Stored dataset items

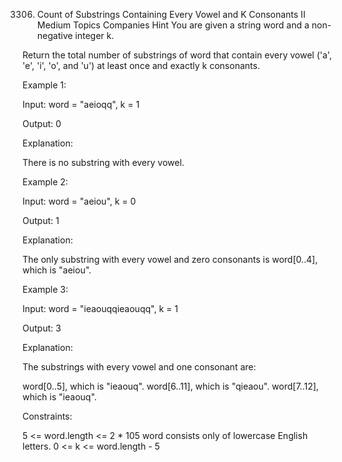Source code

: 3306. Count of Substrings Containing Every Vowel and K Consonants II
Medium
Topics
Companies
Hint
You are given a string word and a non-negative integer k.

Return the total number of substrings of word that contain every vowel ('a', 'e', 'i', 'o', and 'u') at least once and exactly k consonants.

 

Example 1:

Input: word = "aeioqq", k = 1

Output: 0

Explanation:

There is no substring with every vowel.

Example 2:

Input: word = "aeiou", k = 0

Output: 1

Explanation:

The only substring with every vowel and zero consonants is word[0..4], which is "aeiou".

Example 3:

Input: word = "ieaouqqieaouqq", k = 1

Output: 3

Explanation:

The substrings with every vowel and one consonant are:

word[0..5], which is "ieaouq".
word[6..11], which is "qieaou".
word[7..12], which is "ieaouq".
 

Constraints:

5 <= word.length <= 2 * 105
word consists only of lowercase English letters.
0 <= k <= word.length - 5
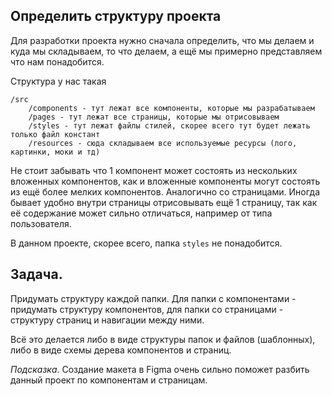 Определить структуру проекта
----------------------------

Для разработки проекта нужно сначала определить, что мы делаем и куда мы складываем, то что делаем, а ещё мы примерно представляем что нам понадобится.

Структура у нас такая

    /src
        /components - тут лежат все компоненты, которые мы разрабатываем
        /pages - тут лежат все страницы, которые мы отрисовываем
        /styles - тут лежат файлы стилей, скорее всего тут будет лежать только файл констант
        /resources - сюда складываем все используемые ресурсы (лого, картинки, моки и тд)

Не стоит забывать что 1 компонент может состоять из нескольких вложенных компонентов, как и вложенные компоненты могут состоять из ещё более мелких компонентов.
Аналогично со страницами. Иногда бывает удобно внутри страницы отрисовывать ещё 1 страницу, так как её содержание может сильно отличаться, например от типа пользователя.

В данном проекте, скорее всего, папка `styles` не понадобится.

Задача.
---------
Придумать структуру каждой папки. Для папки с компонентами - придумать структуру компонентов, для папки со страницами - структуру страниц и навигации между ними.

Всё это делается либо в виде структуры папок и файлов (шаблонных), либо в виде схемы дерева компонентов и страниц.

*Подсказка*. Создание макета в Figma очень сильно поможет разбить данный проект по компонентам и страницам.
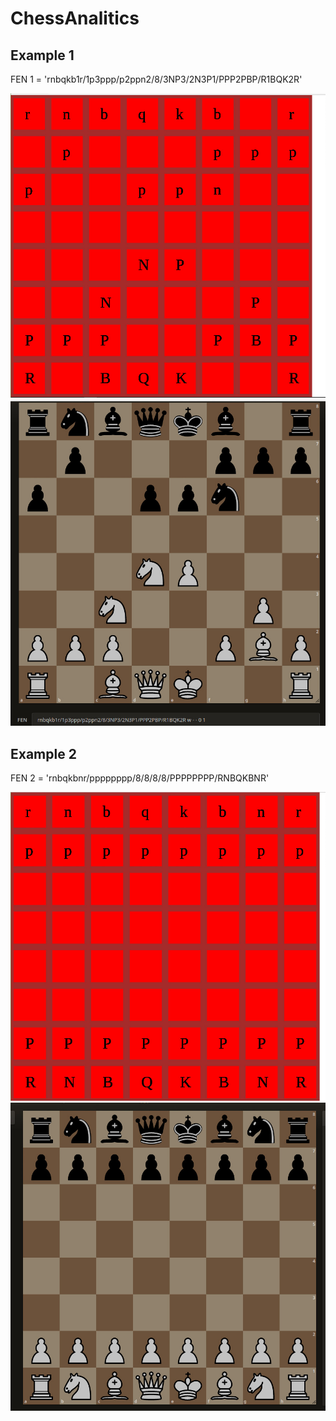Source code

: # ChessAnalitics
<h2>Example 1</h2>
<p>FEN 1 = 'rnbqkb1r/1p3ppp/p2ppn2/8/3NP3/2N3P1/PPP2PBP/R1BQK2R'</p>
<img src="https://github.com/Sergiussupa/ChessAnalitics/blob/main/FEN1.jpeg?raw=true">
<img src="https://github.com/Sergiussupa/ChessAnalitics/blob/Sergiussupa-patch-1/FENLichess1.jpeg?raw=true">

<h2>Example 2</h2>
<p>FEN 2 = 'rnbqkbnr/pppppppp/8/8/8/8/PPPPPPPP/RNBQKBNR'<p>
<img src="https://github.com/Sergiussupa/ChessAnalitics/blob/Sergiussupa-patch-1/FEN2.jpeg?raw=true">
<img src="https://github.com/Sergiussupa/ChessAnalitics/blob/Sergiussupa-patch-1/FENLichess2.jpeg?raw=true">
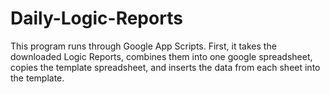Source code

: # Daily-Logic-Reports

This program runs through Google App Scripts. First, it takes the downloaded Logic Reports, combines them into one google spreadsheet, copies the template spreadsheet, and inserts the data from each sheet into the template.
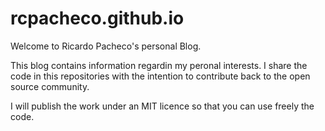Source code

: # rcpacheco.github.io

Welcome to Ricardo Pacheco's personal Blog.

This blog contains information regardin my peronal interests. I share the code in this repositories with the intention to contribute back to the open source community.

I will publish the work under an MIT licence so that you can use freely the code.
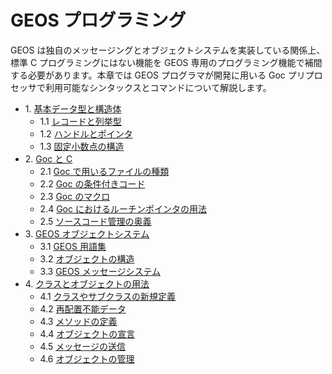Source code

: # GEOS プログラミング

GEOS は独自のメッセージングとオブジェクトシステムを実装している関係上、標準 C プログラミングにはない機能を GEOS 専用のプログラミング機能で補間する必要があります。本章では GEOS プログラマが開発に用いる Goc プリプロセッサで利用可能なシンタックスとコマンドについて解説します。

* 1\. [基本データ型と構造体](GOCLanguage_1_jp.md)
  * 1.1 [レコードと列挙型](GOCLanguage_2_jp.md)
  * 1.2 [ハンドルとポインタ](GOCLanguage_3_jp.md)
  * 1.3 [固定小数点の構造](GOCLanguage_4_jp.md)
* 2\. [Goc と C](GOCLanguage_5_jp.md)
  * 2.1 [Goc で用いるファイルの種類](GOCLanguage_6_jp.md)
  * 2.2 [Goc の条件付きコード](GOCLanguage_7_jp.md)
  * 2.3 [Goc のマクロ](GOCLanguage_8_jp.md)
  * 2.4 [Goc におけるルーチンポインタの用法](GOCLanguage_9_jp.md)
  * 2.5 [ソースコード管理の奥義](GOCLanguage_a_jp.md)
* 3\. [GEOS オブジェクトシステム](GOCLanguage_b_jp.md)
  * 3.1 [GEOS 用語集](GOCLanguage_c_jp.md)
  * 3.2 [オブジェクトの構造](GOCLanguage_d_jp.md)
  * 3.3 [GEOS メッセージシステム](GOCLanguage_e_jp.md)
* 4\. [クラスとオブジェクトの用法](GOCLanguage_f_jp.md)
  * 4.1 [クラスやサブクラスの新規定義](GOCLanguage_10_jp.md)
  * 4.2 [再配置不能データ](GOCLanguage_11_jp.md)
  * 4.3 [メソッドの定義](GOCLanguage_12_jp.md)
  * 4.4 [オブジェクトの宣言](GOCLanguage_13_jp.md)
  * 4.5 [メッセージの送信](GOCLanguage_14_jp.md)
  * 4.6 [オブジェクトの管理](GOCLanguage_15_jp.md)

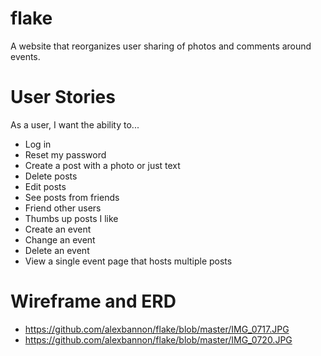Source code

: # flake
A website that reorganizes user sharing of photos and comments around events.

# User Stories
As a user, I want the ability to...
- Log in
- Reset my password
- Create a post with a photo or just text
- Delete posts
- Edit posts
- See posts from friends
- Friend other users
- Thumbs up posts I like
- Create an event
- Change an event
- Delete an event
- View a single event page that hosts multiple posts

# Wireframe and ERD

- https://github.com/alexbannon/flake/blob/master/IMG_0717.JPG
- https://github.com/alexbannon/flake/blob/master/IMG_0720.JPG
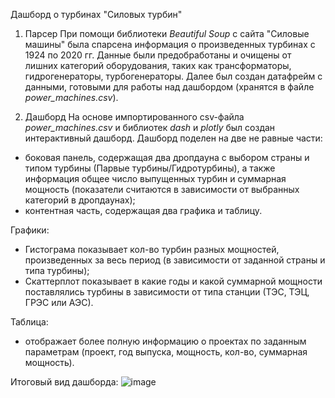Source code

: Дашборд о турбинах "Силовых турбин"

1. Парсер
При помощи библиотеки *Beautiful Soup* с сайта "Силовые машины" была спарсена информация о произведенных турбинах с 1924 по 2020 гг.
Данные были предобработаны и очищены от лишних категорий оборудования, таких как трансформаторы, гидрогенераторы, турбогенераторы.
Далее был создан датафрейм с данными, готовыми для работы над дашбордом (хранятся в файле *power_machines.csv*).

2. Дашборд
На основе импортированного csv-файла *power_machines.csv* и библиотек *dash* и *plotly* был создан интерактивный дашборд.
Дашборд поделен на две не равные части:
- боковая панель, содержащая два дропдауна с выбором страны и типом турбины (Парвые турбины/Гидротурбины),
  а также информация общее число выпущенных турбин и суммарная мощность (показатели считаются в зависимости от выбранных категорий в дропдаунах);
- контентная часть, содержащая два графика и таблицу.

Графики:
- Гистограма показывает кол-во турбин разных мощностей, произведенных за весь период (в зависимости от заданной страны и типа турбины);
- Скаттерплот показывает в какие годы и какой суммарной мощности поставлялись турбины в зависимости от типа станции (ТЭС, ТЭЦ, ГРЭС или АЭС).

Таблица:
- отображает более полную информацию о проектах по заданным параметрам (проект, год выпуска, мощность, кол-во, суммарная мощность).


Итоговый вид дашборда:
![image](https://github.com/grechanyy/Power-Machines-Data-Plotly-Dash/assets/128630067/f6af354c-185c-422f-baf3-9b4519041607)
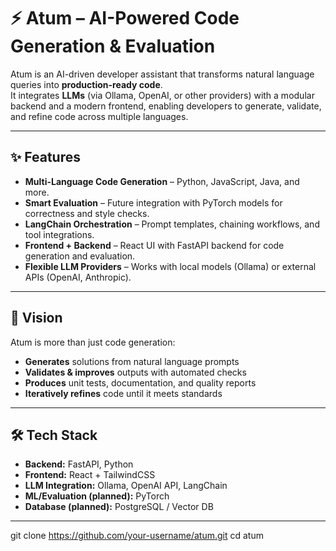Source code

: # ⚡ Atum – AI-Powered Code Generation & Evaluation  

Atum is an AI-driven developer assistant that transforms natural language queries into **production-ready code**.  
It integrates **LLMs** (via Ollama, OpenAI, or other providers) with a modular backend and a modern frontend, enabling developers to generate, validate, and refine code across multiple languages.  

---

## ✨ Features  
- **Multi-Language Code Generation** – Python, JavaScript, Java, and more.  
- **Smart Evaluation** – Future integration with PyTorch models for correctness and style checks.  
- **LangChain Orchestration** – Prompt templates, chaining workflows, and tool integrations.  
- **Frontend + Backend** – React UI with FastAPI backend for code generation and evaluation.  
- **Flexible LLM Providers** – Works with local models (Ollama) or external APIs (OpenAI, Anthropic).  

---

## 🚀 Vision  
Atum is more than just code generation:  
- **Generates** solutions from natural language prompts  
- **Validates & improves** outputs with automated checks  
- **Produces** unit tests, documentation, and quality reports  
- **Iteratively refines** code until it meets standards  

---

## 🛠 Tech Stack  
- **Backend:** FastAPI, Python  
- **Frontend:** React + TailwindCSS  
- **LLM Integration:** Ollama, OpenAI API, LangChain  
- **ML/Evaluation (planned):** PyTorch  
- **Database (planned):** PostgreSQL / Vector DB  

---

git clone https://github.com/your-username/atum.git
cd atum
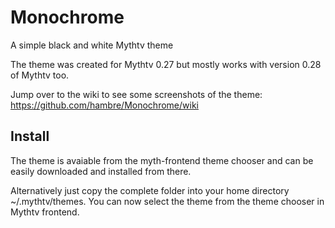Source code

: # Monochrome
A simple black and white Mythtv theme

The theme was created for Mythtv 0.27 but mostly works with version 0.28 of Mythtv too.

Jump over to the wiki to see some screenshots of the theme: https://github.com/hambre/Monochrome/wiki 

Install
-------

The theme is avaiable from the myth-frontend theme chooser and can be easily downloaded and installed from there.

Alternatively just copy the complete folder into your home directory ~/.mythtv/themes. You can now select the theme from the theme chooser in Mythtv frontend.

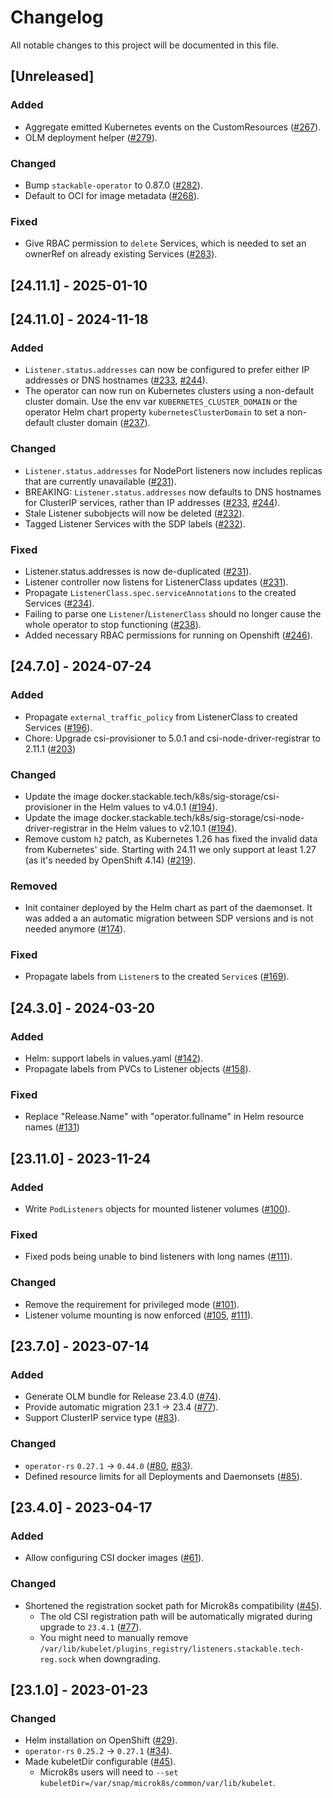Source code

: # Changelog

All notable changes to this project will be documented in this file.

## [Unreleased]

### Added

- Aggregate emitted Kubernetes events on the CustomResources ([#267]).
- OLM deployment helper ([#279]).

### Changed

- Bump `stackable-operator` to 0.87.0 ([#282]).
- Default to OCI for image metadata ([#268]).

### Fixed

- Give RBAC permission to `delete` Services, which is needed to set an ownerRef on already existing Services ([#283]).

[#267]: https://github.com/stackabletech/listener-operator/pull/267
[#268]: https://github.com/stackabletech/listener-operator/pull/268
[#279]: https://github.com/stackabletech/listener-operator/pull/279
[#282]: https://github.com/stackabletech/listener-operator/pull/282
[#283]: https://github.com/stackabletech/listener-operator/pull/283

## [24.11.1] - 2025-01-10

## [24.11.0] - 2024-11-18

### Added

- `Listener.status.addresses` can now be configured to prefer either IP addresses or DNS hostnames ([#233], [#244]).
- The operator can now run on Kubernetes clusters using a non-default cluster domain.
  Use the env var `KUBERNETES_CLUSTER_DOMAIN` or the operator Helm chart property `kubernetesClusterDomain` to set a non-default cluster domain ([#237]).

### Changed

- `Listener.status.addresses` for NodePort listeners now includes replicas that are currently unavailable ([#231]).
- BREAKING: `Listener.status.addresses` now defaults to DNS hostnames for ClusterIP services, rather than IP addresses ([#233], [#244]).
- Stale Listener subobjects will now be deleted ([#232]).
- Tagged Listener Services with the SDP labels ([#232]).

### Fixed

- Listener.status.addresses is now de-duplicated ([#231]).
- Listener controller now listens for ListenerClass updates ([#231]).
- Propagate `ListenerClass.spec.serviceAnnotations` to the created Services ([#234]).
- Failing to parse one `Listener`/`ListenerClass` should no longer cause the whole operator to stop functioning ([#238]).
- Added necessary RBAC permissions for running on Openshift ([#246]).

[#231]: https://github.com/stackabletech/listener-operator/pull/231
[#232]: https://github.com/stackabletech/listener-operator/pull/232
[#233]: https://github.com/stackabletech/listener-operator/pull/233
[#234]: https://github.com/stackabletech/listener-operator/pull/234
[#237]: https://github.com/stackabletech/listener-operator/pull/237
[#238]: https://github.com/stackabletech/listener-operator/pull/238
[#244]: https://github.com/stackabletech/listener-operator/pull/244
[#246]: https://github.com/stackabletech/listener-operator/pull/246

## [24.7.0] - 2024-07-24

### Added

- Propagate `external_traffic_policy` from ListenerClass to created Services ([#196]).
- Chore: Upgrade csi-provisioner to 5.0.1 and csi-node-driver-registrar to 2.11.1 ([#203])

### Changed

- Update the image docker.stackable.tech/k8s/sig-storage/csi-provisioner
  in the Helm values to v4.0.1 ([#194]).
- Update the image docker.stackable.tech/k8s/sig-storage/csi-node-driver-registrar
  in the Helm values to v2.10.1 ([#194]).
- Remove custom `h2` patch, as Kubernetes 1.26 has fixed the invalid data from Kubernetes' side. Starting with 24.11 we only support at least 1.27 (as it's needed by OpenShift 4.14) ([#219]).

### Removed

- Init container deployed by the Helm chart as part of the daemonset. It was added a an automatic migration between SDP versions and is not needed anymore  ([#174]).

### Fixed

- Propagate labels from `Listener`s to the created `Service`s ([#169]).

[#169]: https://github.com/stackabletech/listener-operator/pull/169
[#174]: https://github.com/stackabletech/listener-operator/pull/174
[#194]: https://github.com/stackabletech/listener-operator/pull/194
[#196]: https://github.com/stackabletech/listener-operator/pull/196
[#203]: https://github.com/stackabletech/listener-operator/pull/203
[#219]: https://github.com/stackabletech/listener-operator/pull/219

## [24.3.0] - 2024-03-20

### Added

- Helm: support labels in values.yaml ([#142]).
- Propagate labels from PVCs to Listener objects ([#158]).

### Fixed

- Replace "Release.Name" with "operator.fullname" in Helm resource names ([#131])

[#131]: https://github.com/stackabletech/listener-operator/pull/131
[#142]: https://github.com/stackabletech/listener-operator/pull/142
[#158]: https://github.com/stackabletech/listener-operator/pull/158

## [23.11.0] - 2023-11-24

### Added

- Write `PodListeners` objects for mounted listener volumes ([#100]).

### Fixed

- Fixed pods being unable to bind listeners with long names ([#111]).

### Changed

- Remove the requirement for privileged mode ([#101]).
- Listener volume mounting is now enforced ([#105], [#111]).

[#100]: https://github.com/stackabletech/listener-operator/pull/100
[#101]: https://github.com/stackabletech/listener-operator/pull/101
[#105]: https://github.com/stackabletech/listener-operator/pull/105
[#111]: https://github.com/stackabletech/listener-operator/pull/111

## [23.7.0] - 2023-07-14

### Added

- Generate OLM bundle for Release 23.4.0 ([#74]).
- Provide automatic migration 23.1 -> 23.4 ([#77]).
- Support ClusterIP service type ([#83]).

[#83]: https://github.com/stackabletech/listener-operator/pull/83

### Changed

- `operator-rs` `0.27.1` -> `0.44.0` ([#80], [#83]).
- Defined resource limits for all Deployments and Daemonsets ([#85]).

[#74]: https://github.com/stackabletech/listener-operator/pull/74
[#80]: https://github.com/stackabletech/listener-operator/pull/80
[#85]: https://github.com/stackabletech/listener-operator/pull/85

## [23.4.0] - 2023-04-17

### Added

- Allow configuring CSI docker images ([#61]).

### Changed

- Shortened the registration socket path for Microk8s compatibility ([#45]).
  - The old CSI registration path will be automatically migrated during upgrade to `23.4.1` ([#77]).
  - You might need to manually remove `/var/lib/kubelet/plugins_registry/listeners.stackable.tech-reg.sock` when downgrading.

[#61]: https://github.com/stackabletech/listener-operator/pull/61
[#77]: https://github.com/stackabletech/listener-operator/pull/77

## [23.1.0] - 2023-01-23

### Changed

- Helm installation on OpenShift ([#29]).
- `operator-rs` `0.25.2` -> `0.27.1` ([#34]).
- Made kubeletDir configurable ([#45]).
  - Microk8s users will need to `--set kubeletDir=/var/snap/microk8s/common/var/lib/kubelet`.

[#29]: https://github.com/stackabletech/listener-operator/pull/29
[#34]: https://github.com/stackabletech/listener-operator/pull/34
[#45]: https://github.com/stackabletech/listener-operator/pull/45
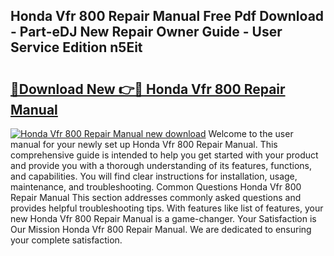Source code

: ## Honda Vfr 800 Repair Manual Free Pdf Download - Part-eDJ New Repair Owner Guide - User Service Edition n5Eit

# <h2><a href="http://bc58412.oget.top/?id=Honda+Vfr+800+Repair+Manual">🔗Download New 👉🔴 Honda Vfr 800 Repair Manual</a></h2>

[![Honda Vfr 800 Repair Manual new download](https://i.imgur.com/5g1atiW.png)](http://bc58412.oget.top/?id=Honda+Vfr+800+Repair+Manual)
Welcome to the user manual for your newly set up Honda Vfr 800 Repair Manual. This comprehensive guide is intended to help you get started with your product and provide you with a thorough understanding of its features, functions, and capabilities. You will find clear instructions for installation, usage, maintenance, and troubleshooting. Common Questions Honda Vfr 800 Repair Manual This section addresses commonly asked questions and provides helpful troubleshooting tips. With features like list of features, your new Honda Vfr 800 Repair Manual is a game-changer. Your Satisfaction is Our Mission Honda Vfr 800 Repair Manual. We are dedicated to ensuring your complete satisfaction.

**EXERCISE REQUIREMENTS:**
What lines in the entries above hold "domain"? Copy every one.

**TASK RESULT:**
- The operator can now run on Kubernetes clusters using a non-default cluster domain.
  Use the env var `KUBERNETES_CLUSTER_DOMAIN` or the operator Helm chart property `kubernetesClusterDomain` to set a non-default cluster domain ([#237]).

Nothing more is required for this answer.